Top of Listed entries

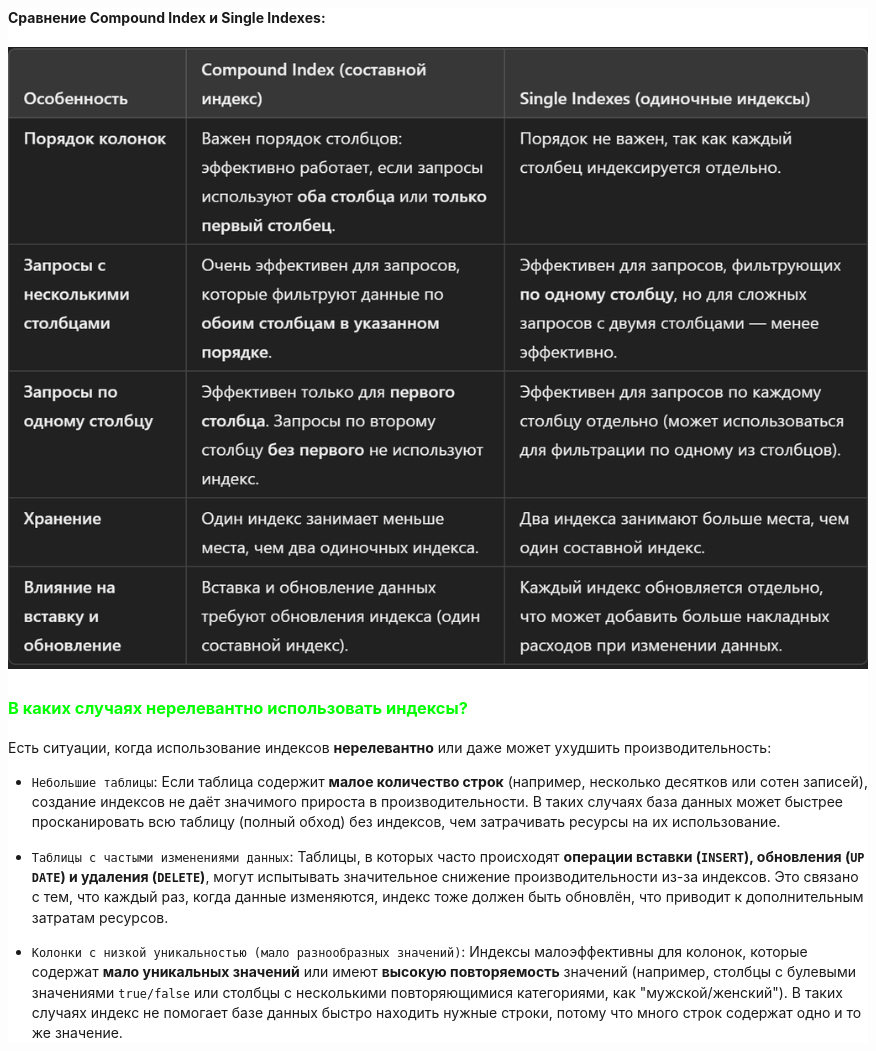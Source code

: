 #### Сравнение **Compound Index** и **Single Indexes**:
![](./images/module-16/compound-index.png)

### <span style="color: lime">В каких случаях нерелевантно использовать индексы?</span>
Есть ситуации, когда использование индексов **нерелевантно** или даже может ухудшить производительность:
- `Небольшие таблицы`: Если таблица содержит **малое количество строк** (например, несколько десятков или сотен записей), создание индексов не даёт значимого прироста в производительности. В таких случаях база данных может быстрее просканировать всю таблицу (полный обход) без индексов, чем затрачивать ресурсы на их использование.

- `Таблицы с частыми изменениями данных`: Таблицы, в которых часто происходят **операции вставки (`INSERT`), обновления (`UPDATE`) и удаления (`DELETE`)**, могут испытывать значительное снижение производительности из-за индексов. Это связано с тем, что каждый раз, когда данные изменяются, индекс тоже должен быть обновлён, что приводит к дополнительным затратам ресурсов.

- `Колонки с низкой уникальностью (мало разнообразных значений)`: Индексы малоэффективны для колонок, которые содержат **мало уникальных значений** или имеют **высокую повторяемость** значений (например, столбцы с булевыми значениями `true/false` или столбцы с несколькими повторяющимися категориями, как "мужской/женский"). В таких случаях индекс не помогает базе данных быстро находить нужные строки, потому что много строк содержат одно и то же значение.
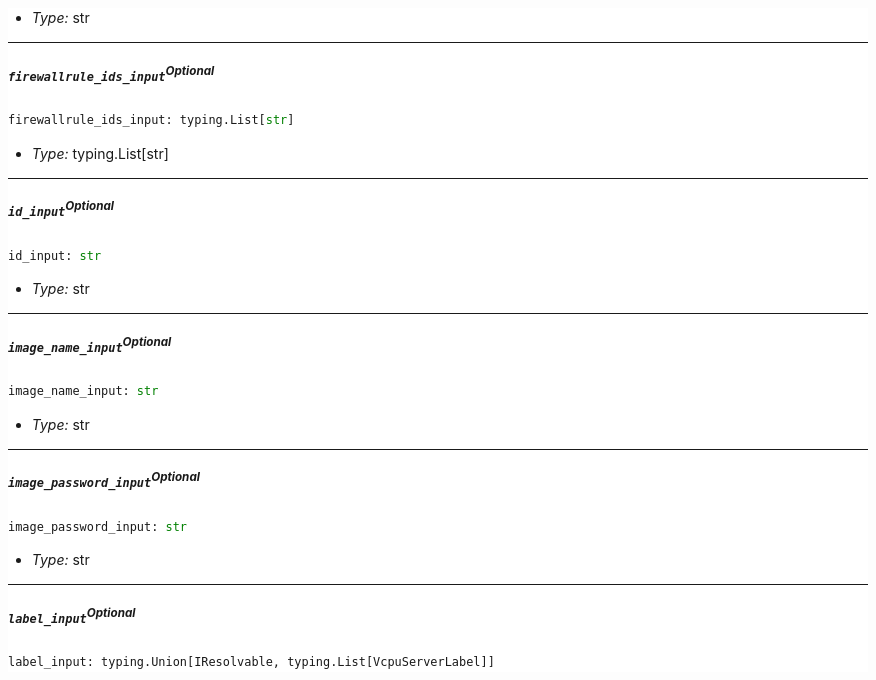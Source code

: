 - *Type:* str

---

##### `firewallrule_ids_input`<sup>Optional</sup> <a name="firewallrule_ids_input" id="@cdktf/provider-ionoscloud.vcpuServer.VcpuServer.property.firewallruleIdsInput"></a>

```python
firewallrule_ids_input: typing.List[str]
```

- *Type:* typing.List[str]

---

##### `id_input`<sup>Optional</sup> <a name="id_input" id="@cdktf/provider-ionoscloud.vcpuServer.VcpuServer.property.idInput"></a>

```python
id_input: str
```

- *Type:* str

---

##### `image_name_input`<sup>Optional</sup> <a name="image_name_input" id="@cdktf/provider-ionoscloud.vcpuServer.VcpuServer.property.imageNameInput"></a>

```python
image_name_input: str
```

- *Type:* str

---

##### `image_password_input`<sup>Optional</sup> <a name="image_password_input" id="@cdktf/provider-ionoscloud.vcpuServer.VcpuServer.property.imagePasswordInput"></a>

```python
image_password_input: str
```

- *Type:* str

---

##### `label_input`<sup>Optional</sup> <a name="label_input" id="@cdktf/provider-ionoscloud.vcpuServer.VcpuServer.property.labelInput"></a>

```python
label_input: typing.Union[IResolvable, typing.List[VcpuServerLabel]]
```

Bottom of Listed entries

• _Exercise_:
Wherever the string "typing" appears in the listing above, show the whole line.

• _Output below_:
firewallrule_ids_input: typing.List[str]
- *Type:* typing.List[str]
label_input: typing.Union[IResolvable, typing.List[VcpuServerLabel]]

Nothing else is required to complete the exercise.